HOW TO COMPLETE THIS TASK: Would you restate all the data that follows, word for word?

[ENTRIES PROVIDED Boundary: Start]

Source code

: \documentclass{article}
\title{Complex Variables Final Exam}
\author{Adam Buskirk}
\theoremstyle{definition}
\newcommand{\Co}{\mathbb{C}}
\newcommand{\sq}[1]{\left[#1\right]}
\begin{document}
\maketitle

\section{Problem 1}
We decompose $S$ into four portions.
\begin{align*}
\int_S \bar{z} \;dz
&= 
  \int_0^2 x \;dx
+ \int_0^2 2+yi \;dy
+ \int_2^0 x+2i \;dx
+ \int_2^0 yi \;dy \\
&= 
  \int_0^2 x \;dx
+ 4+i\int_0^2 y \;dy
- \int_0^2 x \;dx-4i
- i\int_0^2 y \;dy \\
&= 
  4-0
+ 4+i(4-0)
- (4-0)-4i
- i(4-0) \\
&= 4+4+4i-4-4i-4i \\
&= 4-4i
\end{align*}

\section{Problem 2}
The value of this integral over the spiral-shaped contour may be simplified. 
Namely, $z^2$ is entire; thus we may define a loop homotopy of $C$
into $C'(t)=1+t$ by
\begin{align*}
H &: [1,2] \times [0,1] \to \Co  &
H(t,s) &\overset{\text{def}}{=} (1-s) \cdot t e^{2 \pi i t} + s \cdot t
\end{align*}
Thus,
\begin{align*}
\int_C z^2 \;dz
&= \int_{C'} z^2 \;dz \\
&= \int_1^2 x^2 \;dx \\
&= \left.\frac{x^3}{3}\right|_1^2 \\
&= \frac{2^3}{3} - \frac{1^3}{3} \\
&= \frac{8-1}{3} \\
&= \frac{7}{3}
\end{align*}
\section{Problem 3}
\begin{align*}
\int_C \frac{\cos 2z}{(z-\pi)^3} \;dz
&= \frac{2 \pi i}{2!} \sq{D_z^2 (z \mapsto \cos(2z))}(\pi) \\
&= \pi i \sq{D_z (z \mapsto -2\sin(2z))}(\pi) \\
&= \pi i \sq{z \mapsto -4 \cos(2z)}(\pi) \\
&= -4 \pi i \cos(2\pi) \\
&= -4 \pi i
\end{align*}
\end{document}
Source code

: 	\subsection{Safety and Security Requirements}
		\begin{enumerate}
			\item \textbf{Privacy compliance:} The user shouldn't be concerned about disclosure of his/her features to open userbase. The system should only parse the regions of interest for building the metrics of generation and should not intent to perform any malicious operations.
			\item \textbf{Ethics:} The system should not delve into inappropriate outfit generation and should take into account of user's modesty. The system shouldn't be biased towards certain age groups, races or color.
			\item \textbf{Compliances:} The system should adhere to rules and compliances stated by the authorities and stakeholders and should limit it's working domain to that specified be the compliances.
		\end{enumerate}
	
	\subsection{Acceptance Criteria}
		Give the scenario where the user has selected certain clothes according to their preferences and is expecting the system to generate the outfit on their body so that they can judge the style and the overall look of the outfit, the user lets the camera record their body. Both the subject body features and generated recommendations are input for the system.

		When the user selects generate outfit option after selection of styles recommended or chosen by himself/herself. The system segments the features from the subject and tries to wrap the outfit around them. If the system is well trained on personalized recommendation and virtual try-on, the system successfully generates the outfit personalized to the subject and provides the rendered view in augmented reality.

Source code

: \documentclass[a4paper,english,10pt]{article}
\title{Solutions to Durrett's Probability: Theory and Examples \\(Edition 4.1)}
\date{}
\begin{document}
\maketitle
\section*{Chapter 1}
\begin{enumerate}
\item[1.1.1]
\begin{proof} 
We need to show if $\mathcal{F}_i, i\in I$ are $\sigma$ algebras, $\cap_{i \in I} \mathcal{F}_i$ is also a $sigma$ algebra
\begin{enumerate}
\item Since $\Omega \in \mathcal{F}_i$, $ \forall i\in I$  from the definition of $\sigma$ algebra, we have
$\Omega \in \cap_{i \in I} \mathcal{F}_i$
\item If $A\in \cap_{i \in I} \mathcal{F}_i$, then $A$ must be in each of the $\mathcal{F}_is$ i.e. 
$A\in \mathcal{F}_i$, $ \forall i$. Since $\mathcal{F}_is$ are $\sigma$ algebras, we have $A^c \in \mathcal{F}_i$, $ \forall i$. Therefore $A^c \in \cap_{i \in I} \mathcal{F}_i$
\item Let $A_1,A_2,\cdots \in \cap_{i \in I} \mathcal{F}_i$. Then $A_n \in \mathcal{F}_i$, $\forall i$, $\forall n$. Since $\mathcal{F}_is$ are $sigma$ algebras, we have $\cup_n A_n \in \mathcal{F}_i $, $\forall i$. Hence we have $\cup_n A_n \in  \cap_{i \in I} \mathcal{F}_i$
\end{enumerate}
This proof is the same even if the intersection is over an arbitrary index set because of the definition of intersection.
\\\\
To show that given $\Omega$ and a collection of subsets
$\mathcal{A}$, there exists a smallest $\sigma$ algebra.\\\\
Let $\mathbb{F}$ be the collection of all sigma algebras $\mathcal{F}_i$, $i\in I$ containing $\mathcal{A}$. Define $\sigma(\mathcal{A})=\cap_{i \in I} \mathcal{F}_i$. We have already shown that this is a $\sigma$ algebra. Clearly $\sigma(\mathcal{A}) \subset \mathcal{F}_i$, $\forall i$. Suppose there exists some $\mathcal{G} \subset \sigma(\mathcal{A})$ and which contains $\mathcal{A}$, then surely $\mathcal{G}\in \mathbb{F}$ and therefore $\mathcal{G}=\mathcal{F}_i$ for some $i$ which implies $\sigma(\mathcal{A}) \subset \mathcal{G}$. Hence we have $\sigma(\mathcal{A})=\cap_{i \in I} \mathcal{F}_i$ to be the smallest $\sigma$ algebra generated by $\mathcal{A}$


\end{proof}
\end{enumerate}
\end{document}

[ENTRIES PROVIDED Boundary: End]

PROBLEM SOLUTION:
Source code

: \documentclass{article}
\title{Complex Variables Final Exam}
\author{Adam Buskirk}
\theoremstyle{definition}
\newcommand{\Co}{\mathbb{C}}
\newcommand{\sq}[1]{\left[#1\right]}
\begin{document}
\maketitle

\section{Problem 1}
We decompose $S$ into four portions.
\begin{align*}
\int_S \bar{z} \;dz
&= 
  \int_0^2 x \;dx
+ \int_0^2 2+yi \;dy
+ \int_2^0 x+2i \;dx
+ \int_2^0 yi \;dy \\
&= 
  \int_0^2 x \;dx
+ 4+i\int_0^2 y \;dy
- \int_0^2 x \;dx-4i
- i\int_0^2 y \;dy \\
&= 
  4-0
+ 4+i(4-0)
- (4-0)-4i
- i(4-0) \\
&= 4+4+4i-4-4i-4i \\
&= 4-4i
\end{align*}

\section{Problem 2}
The value of this integral over the spiral-shaped contour may be simplified. 
Namely, $z^2$ is entire; thus we may define a loop homotopy of $C$
into $C'(t)=1+t$ by
\begin{align*}
H &: [1,2] \times [0,1] \to \Co  &
H(t,s) &\overset{\text{def}}{=} (1-s) \cdot t e^{2 \pi i t} + s \cdot t
\end{align*}
Thus,
\begin{align*}
\int_C z^2 \;dz
&= \int_{C'} z^2 \;dz \\
&= \int_1^2 x^2 \;dx \\
&= \left.\frac{x^3}{3}\right|_1^2 \\
&= \frac{2^3}{3} - \frac{1^3}{3} \\
&= \frac{8-1}{3} \\
&= \frac{7}{3}
\end{align*}
\section{Problem 3}
\begin{align*}
\int_C \frac{\cos 2z}{(z-\pi)^3} \;dz
&= \frac{2 \pi i}{2!} \sq{D_z^2 (z \mapsto \cos(2z))}(\pi) \\
&= \pi i \sq{D_z (z \mapsto -2\sin(2z))}(\pi) \\
&= \pi i \sq{z \mapsto -4 \cos(2z)}(\pi) \\
&= -4 \pi i \cos(2\pi) \\
&= -4 \pi i
\end{align*}
\end{document}
Source code

: 	\subsection{Safety and Security Requirements}
		\begin{enumerate}
			\item \textbf{Privacy compliance:} The user shouldn't be concerned about disclosure of his/her features to open userbase. The system should only parse the regions of interest for building the metrics of generation and should not intent to perform any malicious operations.
			\item \textbf{Ethics:} The system should not delve into inappropriate outfit generation and should take into account of user's modesty. The system shouldn't be biased towards certain age groups, races or color.
			\item \textbf{Compliances:} The system should adhere to rules and compliances stated by the authorities and stakeholders and should limit it's working domain to that specified be the compliances.
		\end{enumerate}
	
	\subsection{Acceptance Criteria}
		Give the scenario where the user has selected certain clothes according to their preferences and is expecting the system to generate the outfit on their body so that they can judge the style and the overall look of the outfit, the user lets the camera record their body. Both the subject body features and generated recommendations are input for the system.

		When the user selects generate outfit option after selection of styles recommended or chosen by himself/herself. The system segments the features from the subject and tries to wrap the outfit around them. If the system is well trained on personalized recommendation and virtual try-on, the system successfully generates the outfit personalized to the subject and provides the rendered view in augmented reality.

Source code

: \documentclass[a4paper,english,10pt]{article}
\title{Solutions to Durrett's Probability: Theory and Examples \\(Edition 4.1)}
\date{}
\begin{document}
\maketitle
\section*{Chapter 1}
\begin{enumerate}
\item[1.1.1]
\begin{proof} 
We need to show if $\mathcal{F}_i, i\in I$ are $\sigma$ algebras, $\cap_{i \in I} \mathcal{F}_i$ is also a $sigma$ algebra
\begin{enumerate}
\item Since $\Omega \in \mathcal{F}_i$, $ \forall i\in I$  from the definition of $\sigma$ algebra, we have
$\Omega \in \cap_{i \in I} \mathcal{F}_i$
\item If $A\in \cap_{i \in I} \mathcal{F}_i$, then $A$ must be in each of the $\mathcal{F}_is$ i.e. 
$A\in \mathcal{F}_i$, $ \forall i$. Since $\mathcal{F}_is$ are $\sigma$ algebras, we have $A^c \in \mathcal{F}_i$, $ \forall i$. Therefore $A^c \in \cap_{i \in I} \mathcal{F}_i$
\item Let $A_1,A_2,\cdots \in \cap_{i \in I} \mathcal{F}_i$. Then $A_n \in \mathcal{F}_i$, $\forall i$, $\forall n$. Since $\mathcal{F}_is$ are $sigma$ algebras, we have $\cup_n A_n \in \mathcal{F}_i $, $\forall i$. Hence we have $\cup_n A_n \in  \cap_{i \in I} \mathcal{F}_i$
\end{enumerate}
This proof is the same even if the intersection is over an arbitrary index set because of the definition of intersection.
\\\\
To show that given $\Omega$ and a collection of subsets
$\mathcal{A}$, there exists a smallest $\sigma$ algebra.\\\\
Let $\mathbb{F}$ be the collection of all sigma algebras $\mathcal{F}_i$, $i\in I$ containing $\mathcal{A}$. Define $\sigma(\mathcal{A})=\cap_{i \in I} \mathcal{F}_i$. We have already shown that this is a $\sigma$ algebra. Clearly $\sigma(\mathcal{A}) \subset \mathcal{F}_i$, $\forall i$. Suppose there exists some $\mathcal{G} \subset \sigma(\mathcal{A})$ and which contains $\mathcal{A}$, then surely $\mathcal{G}\in \mathbb{F}$ and therefore $\mathcal{G}=\mathcal{F}_i$ for some $i$ which implies $\sigma(\mathcal{A}) \subset \mathcal{G}$. Hence we have $\sigma(\mathcal{A})=\cap_{i \in I} \mathcal{F}_i$ to be the smallest $\sigma$ algebra generated by $\mathcal{A}$


\end{proof}
\end{enumerate}
\end{document}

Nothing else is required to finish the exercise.